Vendor calculators like to draw the per-minute vs reserved decision as a clean line. Above 60% utilisation, reserved wins. Below 60%, per-minute wins. Directionally fine, and almost useless in practice. The honest answer depends on three variables that the calculators usually hide.
The headline numbers
A typical 1-year reserved A100 80GB on a hyperscaler costs around 60% of the per-hour rate. A 3-year commitment lands near 50%. Per-minute (or per-hour, depending on the vendor) is the on-demand baseline.
If you keep a single A100 100% busy 24/7, the 3-year reservation buys you about 50% off. That is a real saving and the right call when the workload is genuinely steady.
The trap is that "100% busy 24/7" rarely matches what teams actually do.
Three variables that flip the math
1. Utilisation, measured properly
Most teams overestimate utilisation by 2–4x. A model that "trains overnight" usually trains for around 7 hours and the GPU sits idle the other 14. A serving cluster sized for peak traffic often runs at 30% of peak in the valleys.
The honest measurement is GPU-hours billed divided by GPU-hours reserved. Anything below 70% means your reservation is subsidising the on-demand price for everyone else.
2. How volatile your workload looks
Reservations assume the workload looks roughly the same week to week. Many real workloads don't. Some examples:
- A research team with no fixed sprint schedule. Some weeks 5 GPU-days, others 0.5.

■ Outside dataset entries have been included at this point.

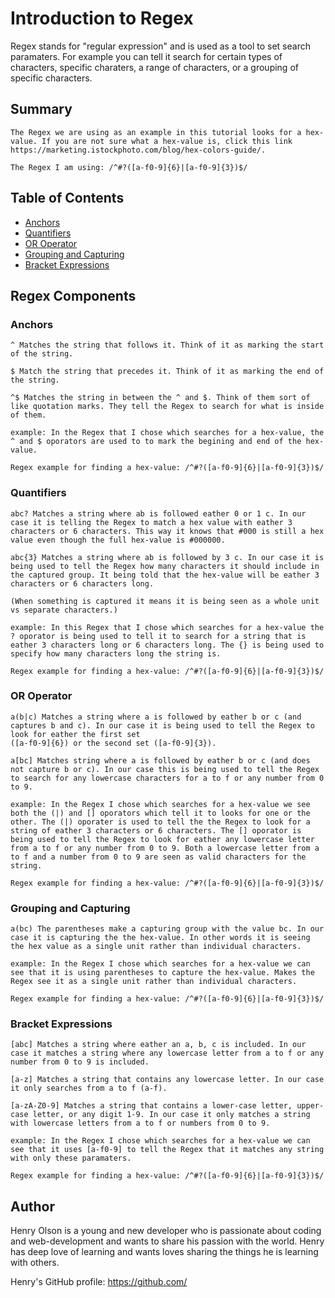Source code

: # Introduction to Regex
 Regex stands for "regular expression" and is used as a tool to set search paramaters. For example you can tell it search for certain types of characters, specific charaters, a range of characters, or a grouping of specific characters.

## Summary
    The Regex we are using as an example in this tutorial looks for a hex-value. If you are not sure what a hex-value is, click this link https://marketing.istockphoto.com/blog/hex-colors-guide/.

    The Regex I am using: /^#?([a-f0-9]{6}|[a-f0-9]{3})$/

## Table of Contents

- [Anchors](#anchors)
- [Quantifiers](#quantifiers)
- [OR Operator](#or-operator)
- [Grouping and Capturing](#grouping-and-capturing)
- [Bracket Expressions](#bracket-expressions)

## Regex Components

### Anchors
    ^ Matches the string that follows it. Think of it as marking the start of the string.

    $ Match the string that precedes it. Think of it as marking the end of the string.

    ^$ Matches the string in between the ^ and $. Think of them sort of like quotation marks. They tell the Regex to search for what is inside of them.

    example: In the Regex that I chose which searches for a hex-value, the ^ and $ oporators are used to to mark the begining and end of the hex-value.

    Regex example for finding a hex-value: /^#?([a-f0-9]{6}|[a-f0-9]{3})$/

### Quantifiers
    abc? Matches a string where ab is followed eather 0 or 1 c. In our case it is telling the Regex to match a hex value with eather 3 characters or 6 characters. This way it knows that #000 is still a hex value even though the full hex-value is #000000.

    abc{3} Matches a string where ab is followed by 3 c. In our case it is being used to tell the Regex how many characters it should include in the captured group. It being told that the hex-value will be eather 3 characters or 6 characters long.

    (When something is captured it means it is being seen as a whole unit vs separate characters.)

    example: In this Regex that I chose which searches for a hex-value the ? oporator is being used to tell it to search for a string that is eather 3 characters long or 6 characters long. The {} is being used to specify how many characters long the string is.

    Regex example for finding a hex-value: /^#?([a-f0-9]{6}|[a-f0-9]{3})$/

### OR Operator
    a(b|c) Matches a string where a is followed by eather b or c (and captures b and c). In our case it is being used to tell the Regex to look for eather the first set 
    ([a-f0-9]{6}) or the second set ([a-f0-9]{3}).

    a[bc] Matches string where a is followed by eather b or c (and does not capture b or c). In our case this is being used to tell the Regex to search for any lowercase characters for a to f or any number from 0 to 9.

    example: In the Regex I chose which searches for a hex-value we see both the (|) and [] oporators which tell it to looks for one or the other. The (|) oporater is used to tell the the Regex to look for a string of eather 3 characters or 6 characters. The [] oporator is being used to tell the Regex to look for eather any lowercase letter from a to f or any number from 0 to 9. Both a lowercase letter from a to f and a number from 0 to 9 are seen as valid characters for the string.

    Regex example for finding a hex-value: /^#?([a-f0-9]{6}|[a-f0-9]{3})$/

### Grouping and Capturing
    a(bc) The parentheses make a capturing group with the value bc. In our case it is capturing the the hex-value. In other words it is seeing the hex value as a single unit rather than individual characters.

    example: In the Regex I chose which searches for a hex-value we can see that it is using parentheses to capture the hex-value. Makes the Regex see it as a single unit rather than individual characters.

    Regex example for finding a hex-value: /^#?([a-f0-9]{6}|[a-f0-9]{3})$/

### Bracket Expressions
    [abc] Matches a string where eather an a, b, c is included. In our case it matches a string where any lowercase letter from a to f or any number from 0 to 9 is included.

    [a-z] Matches a string that contains any lowercase letter. In our case it only searches from a to f (a-f).

    [a-zA-Z0-9] Matches a string that contains a lower-case letter, upper-case letter, or any digit 1-9. In our case it only matches a string with lowercase letters from a to f or numbers from 0 to 9.

    example: In the Regex I chose which searches for a hex-value we can see that it uses [a-f0-9] to tell the Regex that it matches any string with only these paramaters.

    Regex example for finding a hex-value: /^#?([a-f0-9]{6}|[a-f0-9]{3})$/

## Author

Henry Olson is a young and new developer who is passionate about coding and web-development and wants to share his passion with the world. Henry has deep love of learning and wants loves sharing the things he is learning with others.

Henry's GitHub profile: https://github.com/


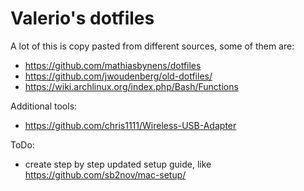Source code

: # Valerio's dotfiles

A lot of this is copy pasted from different sources, some of them are:

- https://github.com/mathiasbynens/dotfiles
- https://github.com/jwoudenberg/old-dotfiles/
- https://wiki.archlinux.org/index.php/Bash/Functions

Additional tools:

- https://github.com/chris1111/Wireless-USB-Adapter

ToDo:

- create step by step updated setup guide, like https://github.com/sb2nov/mac-setup/
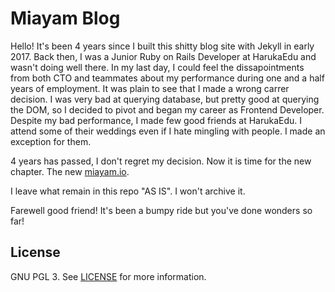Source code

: # Miayam Blog

Hello! It's been 4 years since I built this shitty blog site
with Jekyll in early 2017. Back then, I was a Junior Ruby on Rails Developer at
HarukaEdu and wasn't doing well there. In my last day, I could feel
the dissapointments from both CTO and teammates about my performance
during one and a half years of employment. It was plain to see that
I made a wrong carrer decision. I was very bad at querying database,
but pretty good at querying the DOM, so I decided to pivot and began
my career as Frontend Developer. Despite my bad performance, I made
few good friends at HarukaEdu. I attend some of their weddings even
if I hate mingling with people. I made an exception for them.

4 years has passed, I don't regret my decision.
Now it is time for the new chapter. The new [miayam.io](https://miayam.io).

I leave what remain in this repo "AS IS". I won't archive it. 

Farewell good friend! It's been a bumpy ride but you've done wonders so far!


## License

GNU PGL 3. See [LICENSE](https://github.com/wemake-services/jekyll-theme-hackcss/blob/3cbe97b71a56a19eba386dd928e125b71e50c71e/LICENSE) for more information.
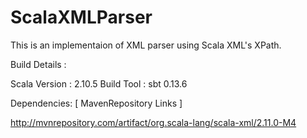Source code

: # ScalaXMLParser

This is an implementaion of XML parser using Scala XML's XPath.


Build Details :

Scala Version : 2.10.5
Build Tool : sbt 0.13.6


Dependencies: [ MavenRepository Links ]

http://mvnrepository.com/artifact/org.scala-lang/scala-xml/2.11.0-M4
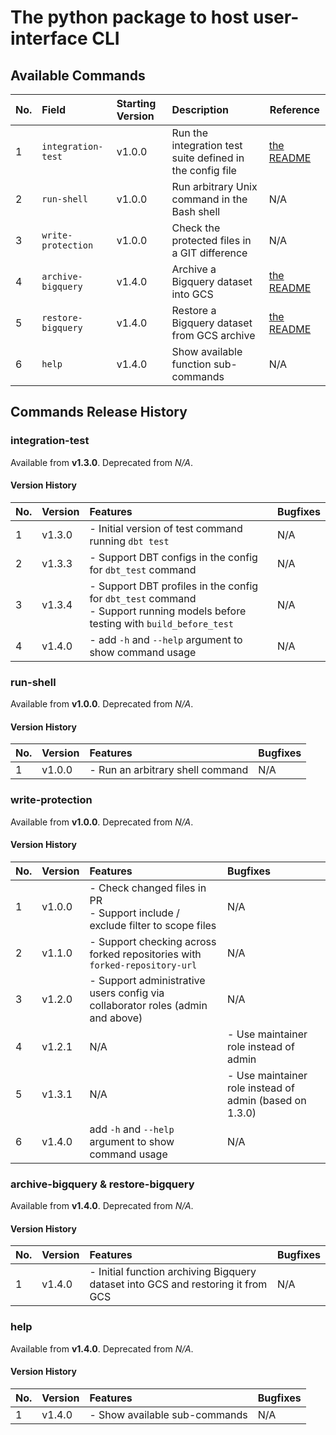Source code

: # The python package to host user-interface CLI

## Available Commands
| No. | Field              | Starting Version | Description                                               | Reference         |
|:----|:-------------------|:-----------------|:----------------------------------------------------------|-------------------|
| 1   | `integration-test` | v1.0.0           | Run the integration test suite defined in the config file | [the README](/src/customizable_continuous_integration/automations/integration/README.md) |
| 2   | `run-shell`        | v1.0.0           | Run arbitrary Unix command in the Bash shell              | N/A               |
| 3   | `write-protection` | v1.0.0           | Check the protected files in a GIT difference             | N/A               |
| 4   | `archive-bigquery` | v1.4.0           | Archive a Bigquery dataset into GCS                       | [the README](/src/customizable_continuous_integration/automations/bigquery_archiver/README.md) |
| 5   | `restore-bigquery` | v1.4.0           | Restore a Bigquery dataset from GCS archive               | [the README](/src/customizable_continuous_integration/automations/bigquery_archiver/README.md) |
| 6   | `help`             | v1.4.0           | Show available function sub-commands                      | N/A               |


## Commands Release History
### integration-test
Available from **v1.3.0**.
Deprecated from *N/A*.
#### Version History
| No. | Version | Features                                                                                                                         | Bugfixes  |
|:----|:--------|:---------------------------------------------------------------------------------------------------------------------------------|:----------|
| 1   | v1.3.0  | - Initial version of test command running `dbt test`                                                                             | N/A       |
| 2   | v1.3.3  | - Support DBT configs in the config for `dbt_test` command                                                                       | N/A       |
| 3   | v1.3.4  | - Support DBT profiles in the config for `dbt_test` command<br> - Support running models before testing with `build_before_test` | N/A       |
| 4   | v1.4.0  | - add `-h` and `--help` argument to show command usage                                                                           | N/A       |


### run-shell
Available from **v1.0.0**.
Deprecated from *N/A*.
#### Version History
| No. | Version | Features                         | Bugfixes |
|:----|:--------|:---------------------------------|:---------|
| 1   | v1.0.0  | - Run an arbitrary shell command | N/A      |

### write-protection
Available from **v1.0.0**.
Deprecated from *N/A*.
#### Version History
| No. | Version | Features                                                                             | Bugfixes                                                |
|:----|:--------|:-------------------------------------------------------------------------------------|:--------------------------------------------------------|
| 1   | v1.0.0  | - Check changed files in PR<br>- Support include / exclude filter to scope files<br> | N/A                                                     |
| 2   | v1.1.0  | - Support checking across forked repositories with `forked-repository-url`           | N/A                                                     |
| 3   | v1.2.0  | - Support administrative users config via collaborator roles (admin and above)       | N/A                                                     |
| 4   | v1.2.1  | N/A                                                                                  | - Use maintainer role instead of admin                  |
| 5   | v1.3.1  | N/A                                                                                  | - Use maintainer role instead of admin (based on 1.3.0) |
| 6   | v1.4.0  | add `-h` and `--help` argument to show command usage                                 | N/A                                                     |

### archive-bigquery & restore-bigquery
Available from **v1.4.0**.
Deprecated from *N/A*.
#### Version History
| No. | Version | Features                                                                         | Bugfixes                                                |
|:----|:--------|:---------------------------------------------------------------------------------|:--------------------------------------------------------|
| 1   | v1.4.0  | - Initial function archiving Bigquery dataset into GCS and restoring it from GCS | N/A                                                     |

### help
Available from **v1.4.0**.
Deprecated from *N/A*.
#### Version History
| No. | Version | Features                      | Bugfixes |
|:----|:--------|:------------------------------|:---------|
| 1   | v1.4.0  | - Show available sub-commands | N/A      |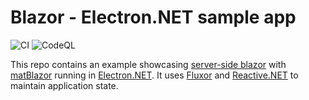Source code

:# Blazor - Electron.NET sample app

![CI](https://github.com/bravecobra/blazor-electron-sample/workflows/Development%20workflow/badge.svg) ![CodeQL](https://github.com/bravecobra/blazor-electron-sample/workflows/CodeQL/badge.svg)

This repo contains an example showcasing [server-side blazor](https://docs.microsoft.com/en-us/aspnet/core/blazor/hosting-models?view=aspnetcore-3.1#blazor-server) with [matBlazor](https://www.matblazor.com/) running in [Electron.NET](https://github.com/ElectronNET/Electron.NET).
It uses [Fluxor](https://github.com/mrpmorris/fluxor) and [Reactive.NET](https://github.com/dotnet/reactive) to maintain application state.
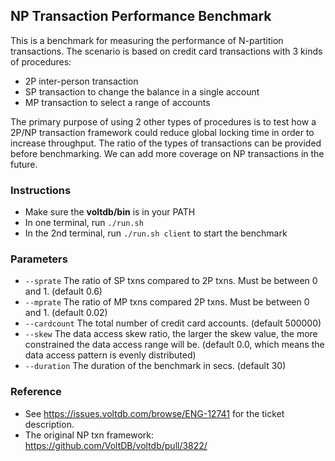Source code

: ## NP Transaction Performance Benchmark
This is a benchmark for measuring the performance of N-partition transactions. The scenario is based on credit card transactions with 3 kinds of procedures:
- 2P inter-person transaction
- SP transaction to change the balance in a single account
- MP transaction to select a range of accounts

The primary purpose of using 2 other types of procedures is to test how a 2P/NP transaction framework could reduce global locking time in order to increase throughput. The ratio of the types of transactions can be provided before benchmarking. We can add more coverage on NP transactions in the future.

### Instructions
- Make sure the **voltdb/bin** is in your PATH
- In one terminal, run `./run.sh`
- In the 2nd terminal, run `./run.sh client` to start the benchmark

### Parameters
- `--sprate` The ratio of SP txns compared to 2P txns. Must be between 0 and 1. (default 0.6)
- `--mprate` The ratio of MP txns compared 2P txns. Must be between 0 and 1. (default 0.02)
- `--cardcount` The total number of credit card accounts. (default 500000)
- `--skew` The data access skew ratio, the larger the skew value, the more constrained the data access range will be. (default 0.0, which means the data access pattern is evenly distributed)
- `--duration` The duration of the benchmark in secs. (default 30)

### Reference
- See <https://issues.voltdb.com/browse/ENG-12741> for the ticket description.
- The original NP txn framework: <https://github.com/VoltDB/voltdb/pull/3822/>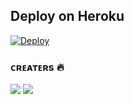 
 ## Deploy on Heroku 
    
[![Deploy](https://www.herokucdn.com/deploy/button.svg)](https://heroku.com/deploy?template=https://github.com/LegendVidhi/YukkiMusicBot) 

### ᴄʀᴇᴀᴛᴇʀs 🔥
<a href="https://t.me/ROcKSTAR_Xdd"><img src="https://img.shields.io/badge/ROCKSTAR-blue.svg?style=for-the-badge&logo=Telegram"></a> <a href="https://t.me/LegendVidhiVRS"><img src="https://img.shields.io/badge/VIDHI-blue.svg?style=for-the-badge&logo=Telegram"></a>
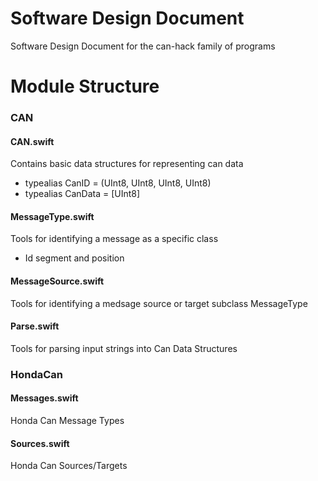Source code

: # Software Design Document
Software Design Document for the can-hack family of programs

# Module Structure

### CAN
#### CAN.swift
Contains basic data structures for representing can data
- typealias CanID = (UInt8, UInt8, UInt8, UInt8)
- typealias CanData = [UInt8]

#### MessageType.swift
Tools for identifying a message as a specific class
- Id segment and position

#### MessageSource.swift
Tools for identifying a medsage source or target
subclass MessageType

#### Parse.swift
Tools for parsing input strings into Can Data Structures

### HondaCan
#### Messages.swift
Honda Can Message Types

#### Sources.swift
Honda Can Sources/Targets
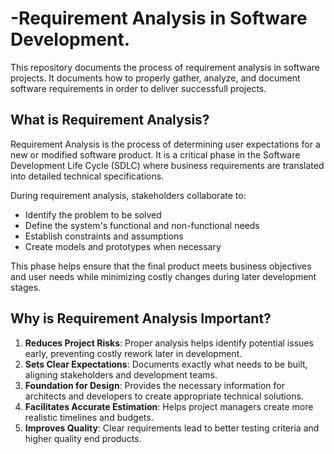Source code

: # -Requirement Analysis in Software Development.
This repository documents the process of requirement analysis in software projects. It documents how to properly gather, analyze, and document software requirements in order to deliver successfull projects.

## What is Requirement Analysis?
Requirement Analysis is the process of determining user expectations for a new or modified software product. It is a critical phase in the Software Development Life Cycle (SDLC) where business requirements are translated into detailed technical specifications.

During requirement analysis, stakeholders collaborate to:
- Identify the problem to be solved
- Define the system's functional and non-functional needs
- Establish constraints and assumptions
- Create models and prototypes when necessary

This phase helps ensure that the final product meets business objectives and user needs while minimizing costly changes during later development stages.
## Why is Requirement Analysis Important?

1. **Reduces Project Risks**: Proper analysis helps identify potential issues early, preventing costly rework later in development.
2. **Sets Clear Expectations**: Documents exactly what needs to be built, aligning stakeholders and development teams.
3. **Foundation for Design**: Provides the necessary information for architects and developers to create appropriate technical solutions.
4. **Facilitates Accurate Estimation**: Helps project managers create more realistic timelines and budgets.
5. **Improves Quality**: Clear requirements lead to better testing criteria and higher quality end products.
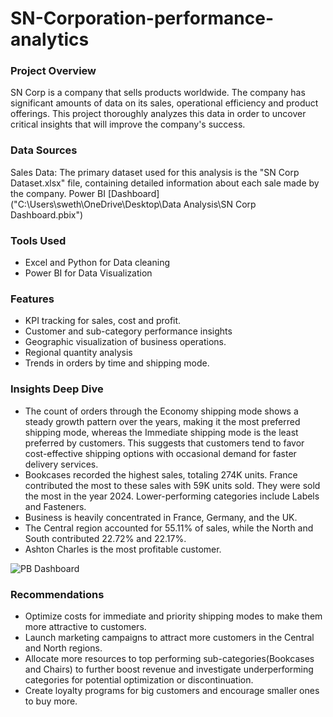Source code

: # SN-Corporation-performance-analytics
### Project Overview
SN Corp is a company that sells products worldwide. 
The company has significant amounts of data on its sales, operational efficiency and product offerings. This project thoroughly analyzes this data in order to uncover critical insights that will improve the company's success.

### Data Sources
Sales Data: The primary dataset used for this analysis is the "SN Corp Dataset.xlsx" file, containing detailed information about each sale made by the company.
Power BI [Dashboard]("C:\Users\sweth\OneDrive\Desktop\Data Analysis\SN Corp Dashboard.pbix")

### Tools Used
- Excel and Python for Data cleaning
- Power BI for Data Visualization


### Features
- KPI tracking for sales, cost and profit.
- Customer and sub-category performance insights
- Geographic visualization of business operations.
- Regional quantity analysis
- Trends in orders by time and shipping mode.
  
### Insights Deep Dive

- The count of orders through the Economy shipping mode shows a steady growth pattern over the years, making it the most preferred shipping mode, whereas the Immediate shipping mode is the least preferred by customers. This suggests that customers tend to favor cost-effective shipping options with occasional demand for faster delivery services.
- Bookcases recorded the highest sales, totaling 274K units. France contributed the most to these sales with 59K units sold. They were sold the most in the year 2024. Lower-performing categories include Labels and Fasteners.
- Business is heavily concentrated in France, Germany, and the UK.
- The Central region accounted for 55.11% of sales, while the North and South contributed 22.72% and 22.17%.
- Ashton Charles is the most profitable customer.


![PB Dashboard](https://github.com/user-attachments/assets/80557d15-88ae-4075-a7ad-94e499223dea)

### Recommendations
- Optimize costs for immediate and priority shipping modes to make them more attractive to customers.
- Launch marketing campaigns to attract more customers in the Central and North regions.
- Allocate more resources to top performing sub-categories(Bookcases and Chairs) to further boost revenue and investigate underperforming categories for potential optimization or discontinuation.
- Create loyalty programs for big customers and encourage smaller ones to buy more.






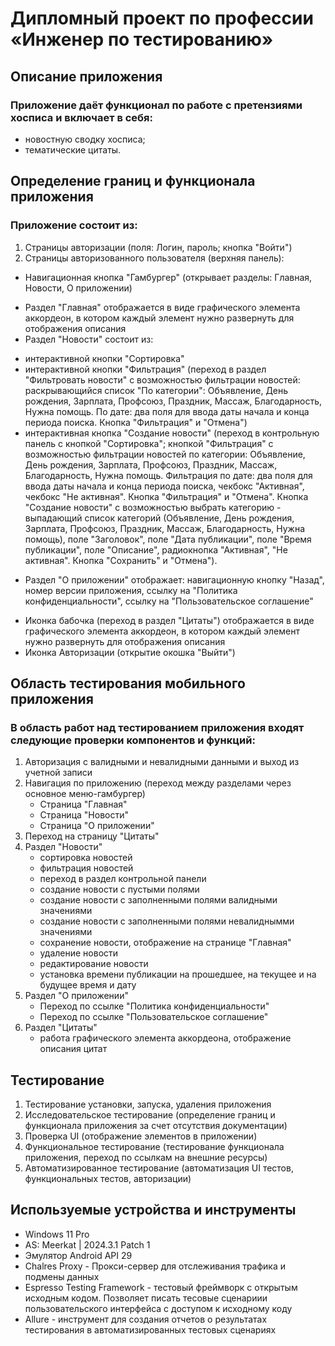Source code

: # Дипломный проект по профессии «Инженер по тестированию»

## Описание приложения

### Приложение даёт функционал по работе с претензиями хосписа и включает в себя:

- новостную сводку хосписа;
- тематические цитаты.

## Определение границ и функционала приложения

### Приложение состоит из:

1. Cтраницы авторизации (поля: Логин, пароль; кнопка "Войти")
2. Cтраницы авторизованного пользователя (верхняя панель):

- Навигационная кнопка "Гамбургер" (открывает разделы: Главная, Новости, О приложении)

* Раздел "Главная" отображается в виде графического элемента аккордеон, в котором каждый элемент нужно развернуть для отображения описания
* Раздел "Новости" состоит из:

- интерактивной кнопки "Сортировка"
- интерактивной кнопки "Фильтрация" (переход в раздел "Фильтровать новости" с возможностью фильтрации новостей: раскрывающийся список "По категории": Объявление, День рождения, Зарплата, Профсоюз, Праздник, Массаж, Благодарность, Нужна помощь. По дате: два поля для ввода даты начала и конца периода поиска. Кнопка "Фильтрация" и "Отмена")
- интерактивная кнопка "Создание новости" (переход в контрольную панель с кнопкой "Сортировка"; кнопкой "Фильтрация" с возможностью фильтрации новостей по категории: Объявление, День рождения, Зарплата, Профсоюз, Праздник, Массаж, Благодарность, Нужна помощь. Фильтрация по дате: два поля для ввода даты начала и конца периода поиска, чекбокс "Активная", чекбокс "Не активная". Кнопка "Фильтрация" и "Отмена". Кнопка "Создание новости" с возможностью выбрать категорию - выпадающий список категорий (Объявление, День рождения, Зарплата, Профсоюз, Праздник, Массаж, Благодарность, Нужна помощь), поле "Заголовок", поле "Дата публикации", поле "Время публикации", поле "Описание", радиокнопка "Активная", "Не активная". Кнопка "Сохранить" и "Отмена").

* Раздел "О приложении" отображает: навигационную кнопку "Назад", номер версии приложения, ссылку на "Политика конфиденциальности", ссылку на "Пользовательское соглашение"

- Иконка бабочка (переход в раздел "Цитаты") отображается в виде графического элемента аккордеон, в котором каждый элемент нужно развернуть для отображения описания
- Иконка Авторизации (открытие окошка "Выйти")

## Область тестирования мобильного приложения

### В область работ над тестированием приложения входят следующие проверки компонентов и функций:

1. Авторизация с валидными и невалидными данными и выход из учетной записи
2. Навигация по приложению (переход между разделами через основное меню-гамбургер)
   - Страница "Главная"
   - Страница "Новости"
   - Страница "О приложении"
3. Переход на страницу "Цитаты"
4. Раздел "Новости"
   - сортировка новостей
   - фильтрация новостей
   - переход в раздел контрольной панели
   - создание новости с пустыми полями
   - создание новости с заполненными полями валидными значениями
   - создание новости с заполненными полями невалиднымми значениями
   - сохранение новости, отображение на странице "Главная"
   - удаление новости
   - редактирование новости
   - установка времени публикации на прошедшее, на текущее и на будущее время и дату
5. Раздел "О приложении"
   - Переход по ссылке "Политика конфиденциальности"
   - Переход по ссылке "Пользовательское соглашение"
6. Раздел "Цитаты"
   - работа графического элемента аккордеона, отображение описания цитат

## Тестирование

1. Тестирование установки, запуска, удаления приложения
2. Исследовательское тестирование (определение границ и функционала приложения за счет отсутствия документации)
3. Проверка UI (отображение элементов в приложении)
4. Функциональное тестирование (тестирование функционала приложения, переход по ссылкам на внешние ресурсы)
5. Автоматизированное тестирование (автоматизация UI тестов, функциональных тестов, авторизации)

## Используемые устройства и инструменты

- Windows 11 Pro
- AS: Meerkat | 2024.3.1 Patch 1
- Эмулятор Android API 29
- Chalres Proxy - Прокси-сервер для отслеживания трафика и подмены данных
- Espresso Testing Framework - тестовый фреймворк с открытым исходным кодом. Позволяет писать тесовые сценариии пользовательского интерфейса с доступом к исходному коду
- Allure - инструмент для создания отчетов о результатах тестирования в автоматизированных тестовых сценариях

- A SaaS with a marketing campaign that quadruples traffic for two weeks then drops back.
- A new product still finding traction, with no reliable demand baseline.
For volatile workloads, per-minute pricing is insurance you didn't have to buy in advance. The premium over reservation is usually smaller than what you'd pay for capacity you never used.
3. Switching cost
Reservations look cheap on paper but they lock you in. If a better GPU lands (the H200 to B200 transition is a textbook example), the reserved fleet on older hardware becomes a liability you have to amortise instead of a tool you can drop in a week.
Per-minute teams swap hardware in days. Reserved teams negotiate exit clauses with sales reps.
A more useful framework
Forget the 60% line. Ask three questions instead.
Can you predict GPU demand a quarter ahead with ±10% accuracy? If yes, you're a candidate for reservation. If no, you're not.
What is the alternative use of that money? If you'd otherwise spend it on more headcount or a bigger experiment, the marginal value of capital is high. Reservations consume capital up front.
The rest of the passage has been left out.